The surf music craze began in Sydney about two years before this, and it was almost over, although not many people knew it. One month after the championships, The Beatles arrived in Australia, and surf music was swept away by the new British sound, but surf music did have a further impact. In 1963 and ‘64, Australian bands recorded more than 100 surfing related records, and a few of them were major hits. Surf music gave a lot of bands their start and established some successful careers, notably that of the 14-year-old Maroubra schoolgirl, Pattie Amphlett, who recorded as ‘Little Pattie’. Her hits included ‘He’s My Blonde-Headed, Stompie Wompie, Real Gone Surfer Boy’ (1963) and ‘Stompin’ at Maroubra’ (1963).
There are competing claims about who invented the dance that went with this music, known universally as ‘the stomp’. Some sources say it was invented in the US at beach parties played by the Californian surf music pioneer Dick Dale. Stomping your feet was all you could really do in the sand. Australian surfer Bob McTavish claims that it was invented at the Avalon Surf Club in late 1962.

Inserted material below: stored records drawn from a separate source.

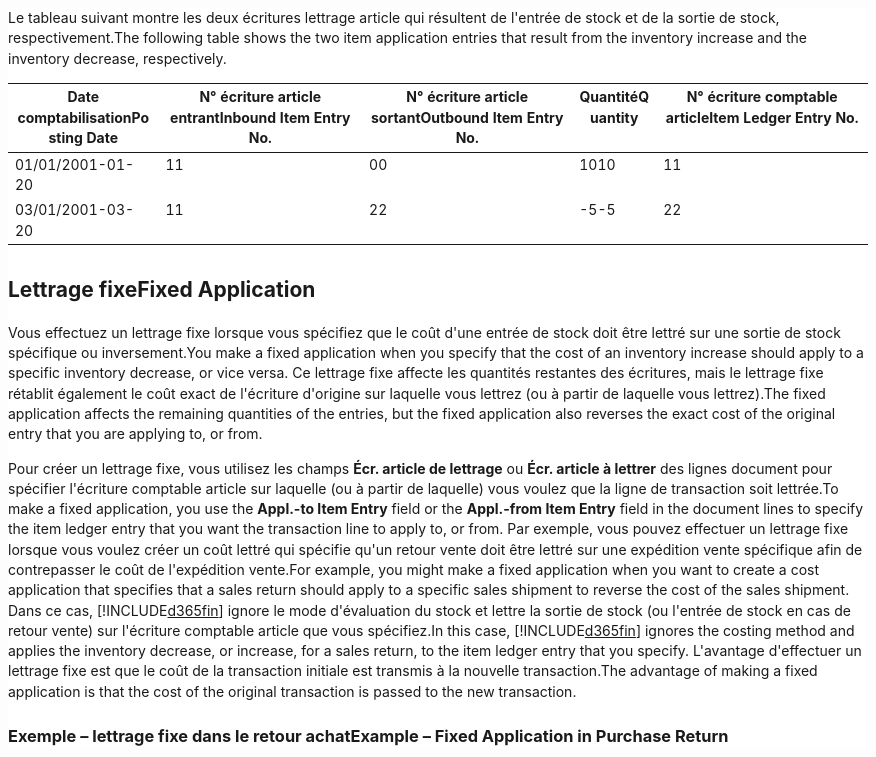 <span data-ttu-id="94d8d-191">Le tableau suivant montre les deux écritures lettrage article qui résultent de l'entrée de stock et de la sortie de stock, respectivement.</span><span class="sxs-lookup"><span data-stu-id="94d8d-191">The following table shows the two item application entries that result from the inventory increase and the inventory decrease, respectively.</span></span>  

|<span data-ttu-id="94d8d-192">Date comptabilisation</span><span class="sxs-lookup"><span data-stu-id="94d8d-192">Posting Date</span></span>|<span data-ttu-id="94d8d-193">N° écriture article entrant</span><span class="sxs-lookup"><span data-stu-id="94d8d-193">Inbound Item Entry No.</span></span>|<span data-ttu-id="94d8d-194">N° écriture article sortant</span><span class="sxs-lookup"><span data-stu-id="94d8d-194">Outbound Item Entry No.</span></span>|<span data-ttu-id="94d8d-195">Quantité</span><span class="sxs-lookup"><span data-stu-id="94d8d-195">Quantity</span></span>|<span data-ttu-id="94d8d-196">N° écriture comptable article</span><span class="sxs-lookup"><span data-stu-id="94d8d-196">Item Ledger Entry No.</span></span>|  
|------------------|----------------------------------------------|-----------------------------------------------|--------------|---------------------------------------------|  
|<span data-ttu-id="94d8d-197">01/01/20</span><span class="sxs-lookup"><span data-stu-id="94d8d-197">01-01-20</span></span>|<span data-ttu-id="94d8d-198">1</span><span class="sxs-lookup"><span data-stu-id="94d8d-198">1</span></span>|<span data-ttu-id="94d8d-199">0</span><span class="sxs-lookup"><span data-stu-id="94d8d-199">0</span></span>|<span data-ttu-id="94d8d-200">10</span><span class="sxs-lookup"><span data-stu-id="94d8d-200">10</span></span>|<span data-ttu-id="94d8d-201">1</span><span class="sxs-lookup"><span data-stu-id="94d8d-201">1</span></span>|  
|<span data-ttu-id="94d8d-202">03/01/20</span><span class="sxs-lookup"><span data-stu-id="94d8d-202">01-03-20</span></span>|<span data-ttu-id="94d8d-203">1</span><span class="sxs-lookup"><span data-stu-id="94d8d-203">1</span></span>|<span data-ttu-id="94d8d-204">2</span><span class="sxs-lookup"><span data-stu-id="94d8d-204">2</span></span>|<span data-ttu-id="94d8d-205">-5</span><span class="sxs-lookup"><span data-stu-id="94d8d-205">-5</span></span>|<span data-ttu-id="94d8d-206">2</span><span class="sxs-lookup"><span data-stu-id="94d8d-206">2</span></span>|  

## <a name="fixed-application"></a><span data-ttu-id="94d8d-207">Lettrage fixe</span><span class="sxs-lookup"><span data-stu-id="94d8d-207">Fixed Application</span></span>  
<span data-ttu-id="94d8d-208">Vous effectuez un lettrage fixe lorsque vous spécifiez que le coût d'une entrée de stock doit être lettré sur une sortie de stock spécifique ou inversement.</span><span class="sxs-lookup"><span data-stu-id="94d8d-208">You make a fixed application when you specify that the cost of an inventory increase should apply to a specific inventory decrease, or vice versa.</span></span> <span data-ttu-id="94d8d-209">Ce lettrage fixe affecte les quantités restantes des écritures, mais le lettrage fixe rétablit également le coût exact de l'écriture d'origine sur laquelle vous lettrez (ou à partir de laquelle vous lettrez).</span><span class="sxs-lookup"><span data-stu-id="94d8d-209">The fixed application affects the remaining quantities of the entries, but the fixed application also reverses the exact cost of the original entry that you are applying to, or from.</span></span>  

<span data-ttu-id="94d8d-210">Pour créer un lettrage fixe, vous utilisez les champs **Écr. article de lettrage** ou **Écr. article à lettrer** des lignes document pour spécifier l'écriture comptable article sur laquelle \(ou à partir de laquelle\) vous voulez que la ligne de transaction soit lettrée.</span><span class="sxs-lookup"><span data-stu-id="94d8d-210">To make a fixed application, you use the **Appl.-to Item Entry** field or the **Appl.-from Item Entry** field in the document lines to specify the item ledger entry that you want the transaction line to apply to, or from.</span></span> <span data-ttu-id="94d8d-211">Par exemple, vous pouvez effectuer un lettrage fixe lorsque vous voulez créer un coût lettré qui spécifie qu'un retour vente doit être lettré sur une expédition vente spécifique afin de contrepasser le coût de l'expédition vente.</span><span class="sxs-lookup"><span data-stu-id="94d8d-211">For example, you might make a fixed application when you want to create a cost application that specifies that a sales return should apply to a specific sales shipment to reverse the cost of the sales shipment.</span></span> <span data-ttu-id="94d8d-212">Dans ce cas, [!INCLUDE[d365fin](includes/d365fin_md.md)] ignore le mode d'évaluation du stock et lettre la sortie de stock (ou l'entrée de stock en cas de retour vente) sur l'écriture comptable article que vous spécifiez.</span><span class="sxs-lookup"><span data-stu-id="94d8d-212">In this case, [!INCLUDE[d365fin](includes/d365fin_md.md)] ignores the costing method and applies the inventory decrease, or increase, for a sales return, to the item ledger entry that you specify.</span></span> <span data-ttu-id="94d8d-213">L'avantage d'effectuer un lettrage fixe est que le coût de la transaction initiale est transmis à la nouvelle transaction.</span><span class="sxs-lookup"><span data-stu-id="94d8d-213">The advantage of making a fixed application is that the cost of the original transaction is passed to the new transaction.</span></span>  

### <a name="example--fixed-application-in-purchase-return"></a><span data-ttu-id="94d8d-214">Exemple – lettrage fixe dans le retour achat</span><span class="sxs-lookup"><span data-stu-id="94d8d-214">Example – Fixed Application in Purchase Return</span></span>   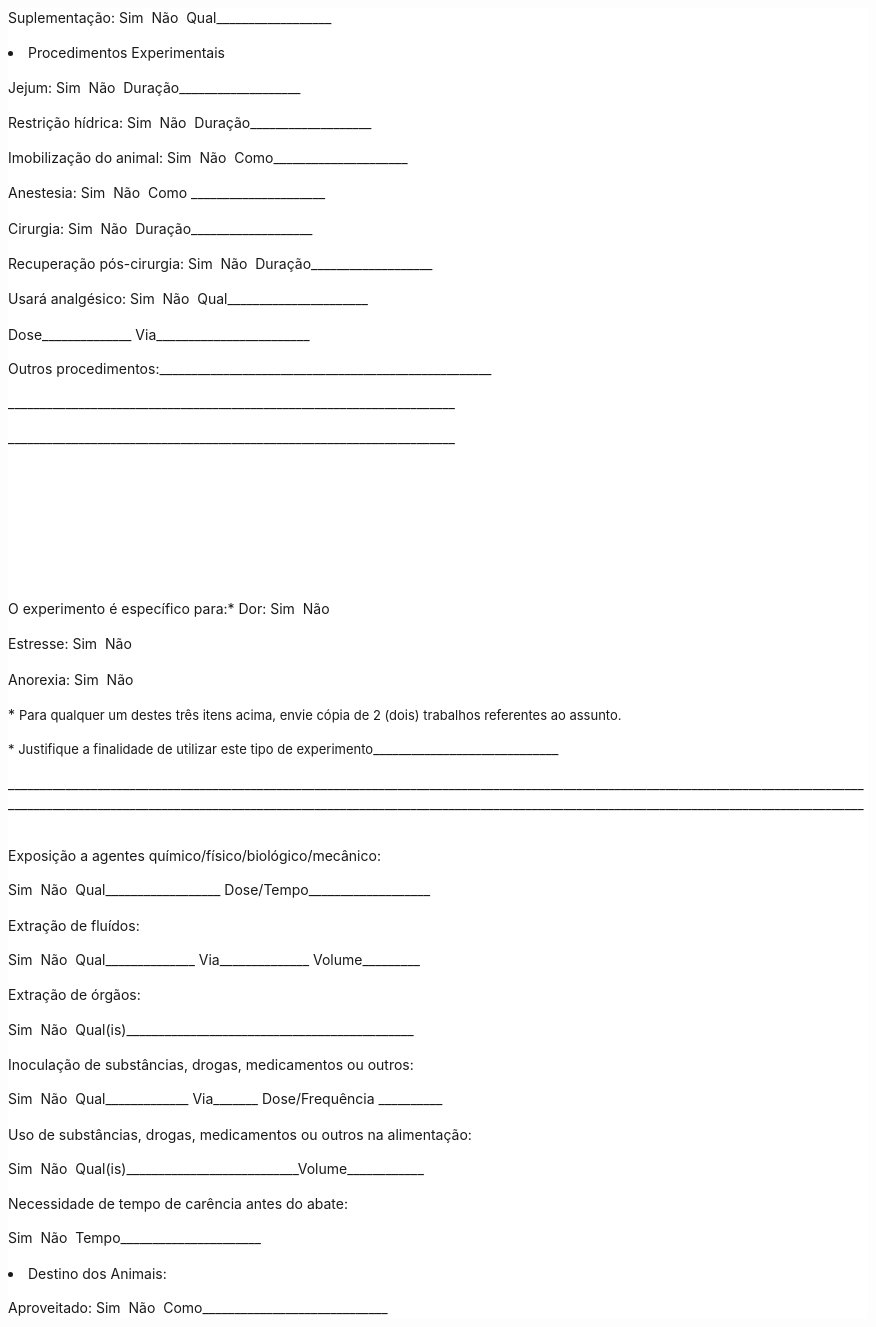 <P ALIGN="JUSTIFY">Suplementa&ccedil;&atilde;o: Sim <FONT FACE="Symbol"></FONT> &#9; N&atilde;o <FONT FACE="Symbol"></FONT> Qual__________________</P>
<P ALIGN="JUSTIFY"><LI>Procedimentos Experimentais </LI></P>
<P ALIGN="JUSTIFY">Jejum: &#9;&#9;&#9; Sim <FONT FACE="Symbol"></FONT> &#9; N&atilde;o <FONT FACE="Symbol"></FONT> Dura&ccedil;&atilde;o___________________</P>
<P ALIGN="JUSTIFY">Restri&ccedil;&atilde;o h&iacute;drica:&#9;&#9; Sim <FONT FACE="Symbol"></FONT> &#9; N&atilde;o <FONT FACE="Symbol"></FONT> Dura&ccedil;&atilde;o___________________</P>
<P ALIGN="JUSTIFY">Imobiliza&ccedil;&atilde;o do animal: &#9; Sim <FONT FACE="Symbol"></FONT> &#9; N&atilde;o <FONT FACE="Symbol"></FONT> Como_____________________</P>
<P ALIGN="JUSTIFY">Anestesia:&#9;&#9;&#9; Sim <FONT FACE="Symbol"></FONT> &#9; N&atilde;o <FONT FACE="Symbol"></FONT> Como _____________________</P>
<P ALIGN="JUSTIFY">Cirurgia: &#9;&#9;&#9; Sim <FONT FACE="Symbol"></FONT> &#9; N&atilde;o <FONT FACE="Symbol"></FONT> Dura&ccedil;&atilde;o___________________</P>
<P ALIGN="JUSTIFY">Recupera&ccedil;&atilde;o p&oacute;s-cirurgia: Sim <FONT FACE="Symbol"></FONT> &#9; N&atilde;o <FONT FACE="Symbol"></FONT> Dura&ccedil;&atilde;o___________________</P>
<P ALIGN="JUSTIFY">Usar&aacute; analg&eacute;sico:&#9;&#9; Sim <FONT FACE="Symbol"></FONT> &#9; N&atilde;o <FONT FACE="Symbol"></FONT> Qual______________________</P>
<P ALIGN="JUSTIFY">&#9;&#9;&#9;&#9; Dose______________ Via________________________</P>
<P ALIGN="JUSTIFY">Outros procedimentos:____________________________________________________</P>
<P ALIGN="JUSTIFY">______________________________________________________________________</P>
<P ALIGN="JUSTIFY">______________________________________________________________________</P>
<P ALIGN="JUSTIFY">&nbsp;</P>
<P ALIGN="JUSTIFY">&nbsp;</P>
<P ALIGN="JUSTIFY">&nbsp;</P>
<P ALIGN="JUSTIFY">&nbsp;</P>
<P ALIGN="JUSTIFY">O experimento &eacute; espec&iacute;fico para:* &#9;Dor:&#9;&#9;Sim <FONT FACE="Symbol"></FONT> &#9; N&atilde;o <FONT FACE="Symbol"></FONT> </P>
<P ALIGN="JUSTIFY">Estresse:&#9;Sim <FONT FACE="Symbol"></FONT> &#9; N&atilde;o <FONT FACE="Symbol"></FONT> </P>
<P ALIGN="JUSTIFY">Anorexia:&#9;Sim <FONT FACE="Symbol"></FONT> &#9; N&atilde;o <FONT FACE="Symbol"></FONT> &#9;&#9;&#9;&#9;&#9;</P>
<P ALIGN="JUSTIFY">* <FONT SIZE=2>Para qualquer um destes tr&ecirc;s itens acima, envie c&oacute;pia de 2 (dois) trabalhos referentes ao assunto.</P>
<P ALIGN="JUSTIFY">* Justifique a finalidade de utilizar este tipo de experimento</FONT>_____________________________</P>
<P ALIGN="JUSTIFY">____________________________________________________________________________________________________________________________________________________________________________________________________________________________________________________________________________</P>
<FONT SIZE=6><P ALIGN="JUSTIFY">&#9;</P>
</FONT><P ALIGN="JUSTIFY">Exposi&ccedil;&atilde;o a agentes qu&iacute;mico/f&iacute;sico/biol&oacute;gico/mec&acirc;nico:</P>
<P ALIGN="JUSTIFY">Sim <FONT FACE="Symbol"></FONT> &#9; N&atilde;o <FONT FACE="Symbol"></FONT> Qual__________________ Dose/Tempo___________________</P>
<P ALIGN="JUSTIFY">Extra&ccedil;&atilde;o de flu&iacute;dos: </P>
<P ALIGN="JUSTIFY">Sim <FONT FACE="Symbol"></FONT> &#9; N&atilde;o <FONT FACE="Symbol"></FONT> Qual______________ Via______________ Volume_________</P>
<P ALIGN="JUSTIFY">Extra&ccedil;&atilde;o de &oacute;rg&atilde;os:</P>
<P ALIGN="JUSTIFY">Sim <FONT FACE="Symbol"></FONT> &#9; N&atilde;o <FONT FACE="Symbol"></FONT> Qual(is)_____________________________________________</P>
<P ALIGN="JUSTIFY">Inocula&ccedil;&atilde;o de subst&acirc;ncias, drogas, medicamentos ou outros:</P>
<P ALIGN="JUSTIFY">Sim <FONT FACE="Symbol"></FONT> &#9; N&atilde;o <FONT FACE="Symbol"></FONT> Qual_____________ Via_______ Dose/Frequ&ecirc;ncia __________</P>
<P ALIGN="JUSTIFY">Uso de subst&acirc;ncias, drogas, medicamentos ou outros na alimenta&ccedil;&atilde;o:</P>
<P ALIGN="JUSTIFY">Sim <FONT FACE="Symbol"></FONT> &#9; N&atilde;o <FONT FACE="Symbol"></FONT> Qual(is)___________________________Volume____________</P>
<P ALIGN="JUSTIFY">Necessidade de tempo de car&ecirc;ncia antes do abate:</P>
<P ALIGN="JUSTIFY">Sim <FONT FACE="Symbol"></FONT> &#9; N&atilde;o <FONT FACE="Symbol"></FONT> Tempo______________________</P>
<P ALIGN="JUSTIFY"><LI>Destino dos Animais:</LI></P>
<P ALIGN="JUSTIFY">Aproveitado: &#9;Sim <FONT FACE="Symbol"></FONT> &#9; N&atilde;o <FONT FACE="Symbol"></FONT> Como_____________________________</P>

In his book Stoked! (2009, Hyams Publishing, ISBN: 978-0-9775798-6-0), McTavish writes:
The Stomp, the actual dance itself (if you could call it a dance), had been invented six months earlier at the Avalon Surf Club dance that ran on Saturday nights for a while. The Sunsets were the band, and a bunch of us surfers were stuffing around there one night, all of us being lousy jivers or quicksteppers. The two stomps with the left foot, followed by two with the right, was delightfully do-able for us uncouth mongrels.

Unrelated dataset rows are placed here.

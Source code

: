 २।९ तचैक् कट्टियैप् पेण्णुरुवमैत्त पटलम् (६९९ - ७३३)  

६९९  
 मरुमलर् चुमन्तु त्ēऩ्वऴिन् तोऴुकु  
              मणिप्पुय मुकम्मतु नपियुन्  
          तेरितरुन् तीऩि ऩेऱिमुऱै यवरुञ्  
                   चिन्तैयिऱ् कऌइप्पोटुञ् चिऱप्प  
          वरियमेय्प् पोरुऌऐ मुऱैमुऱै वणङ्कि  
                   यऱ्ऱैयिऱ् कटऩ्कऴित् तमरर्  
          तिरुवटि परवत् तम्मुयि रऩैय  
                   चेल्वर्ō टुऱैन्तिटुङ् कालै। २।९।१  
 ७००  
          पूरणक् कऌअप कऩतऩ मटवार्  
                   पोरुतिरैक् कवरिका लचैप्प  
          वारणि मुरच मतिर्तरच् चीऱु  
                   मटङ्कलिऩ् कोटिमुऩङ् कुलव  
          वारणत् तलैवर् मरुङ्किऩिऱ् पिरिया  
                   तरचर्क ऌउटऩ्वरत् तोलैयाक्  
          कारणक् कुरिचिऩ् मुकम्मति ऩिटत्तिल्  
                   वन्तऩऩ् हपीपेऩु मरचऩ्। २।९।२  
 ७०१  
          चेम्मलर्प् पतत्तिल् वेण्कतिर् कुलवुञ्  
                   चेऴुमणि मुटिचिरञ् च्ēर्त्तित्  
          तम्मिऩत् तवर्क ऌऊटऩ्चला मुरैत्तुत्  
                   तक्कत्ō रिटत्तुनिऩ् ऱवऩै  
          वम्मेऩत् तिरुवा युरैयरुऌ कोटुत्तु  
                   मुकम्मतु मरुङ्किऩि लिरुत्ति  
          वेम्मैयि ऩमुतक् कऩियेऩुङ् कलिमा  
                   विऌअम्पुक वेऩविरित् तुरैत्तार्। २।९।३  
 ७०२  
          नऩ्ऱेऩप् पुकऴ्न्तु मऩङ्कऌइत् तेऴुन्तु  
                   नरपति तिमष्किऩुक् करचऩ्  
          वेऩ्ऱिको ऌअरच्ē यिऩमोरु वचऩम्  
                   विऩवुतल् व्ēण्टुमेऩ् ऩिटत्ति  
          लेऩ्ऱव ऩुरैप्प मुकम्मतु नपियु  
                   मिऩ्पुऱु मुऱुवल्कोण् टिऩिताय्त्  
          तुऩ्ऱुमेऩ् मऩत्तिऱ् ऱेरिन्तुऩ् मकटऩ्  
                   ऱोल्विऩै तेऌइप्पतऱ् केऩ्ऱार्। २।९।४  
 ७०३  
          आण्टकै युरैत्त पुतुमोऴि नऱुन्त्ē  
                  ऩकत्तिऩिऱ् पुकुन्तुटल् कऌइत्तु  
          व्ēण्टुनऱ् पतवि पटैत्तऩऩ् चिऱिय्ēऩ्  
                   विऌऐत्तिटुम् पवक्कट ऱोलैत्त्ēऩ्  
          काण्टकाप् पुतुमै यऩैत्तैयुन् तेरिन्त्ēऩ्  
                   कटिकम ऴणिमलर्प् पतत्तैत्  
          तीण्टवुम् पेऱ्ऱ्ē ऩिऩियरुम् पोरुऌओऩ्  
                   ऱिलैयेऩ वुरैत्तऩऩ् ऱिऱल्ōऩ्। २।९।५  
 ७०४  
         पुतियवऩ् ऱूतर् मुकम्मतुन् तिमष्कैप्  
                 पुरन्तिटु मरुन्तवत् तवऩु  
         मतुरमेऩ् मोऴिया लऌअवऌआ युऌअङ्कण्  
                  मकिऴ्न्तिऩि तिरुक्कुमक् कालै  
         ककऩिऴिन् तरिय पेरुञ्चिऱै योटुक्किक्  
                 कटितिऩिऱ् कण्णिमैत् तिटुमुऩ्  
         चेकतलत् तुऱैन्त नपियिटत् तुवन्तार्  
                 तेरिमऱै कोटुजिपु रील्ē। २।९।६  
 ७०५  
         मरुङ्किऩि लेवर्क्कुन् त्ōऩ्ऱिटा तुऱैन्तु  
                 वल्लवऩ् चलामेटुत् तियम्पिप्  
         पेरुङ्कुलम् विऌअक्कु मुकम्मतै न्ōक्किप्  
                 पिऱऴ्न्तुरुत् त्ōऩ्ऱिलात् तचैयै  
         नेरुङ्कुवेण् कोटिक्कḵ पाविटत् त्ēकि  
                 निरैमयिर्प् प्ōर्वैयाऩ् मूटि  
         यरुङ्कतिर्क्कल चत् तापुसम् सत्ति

I can’t recall who actually put it together first, but it was definitely our crew of derros, at Avalon, in late ’62. I do recall the feeling as, pumped up with adrenalin and beer, we grabbed girls and showed them the move, and watched how quickly they caught on. The girls then made it elegant – well, as elegant as the Stomp could be – by adding slow rotations and some body swaying. The boys in the band noticed, and between songs they revved the crowd up on the new dance.
In a couple of weeks, the Avalon Stomp had a name, and crew from all over Sydney started to get into the new craze. Radio station 2UW had just gone a hundred per cent Top Forty, and they gave the Avalon Stomp a plug here and there.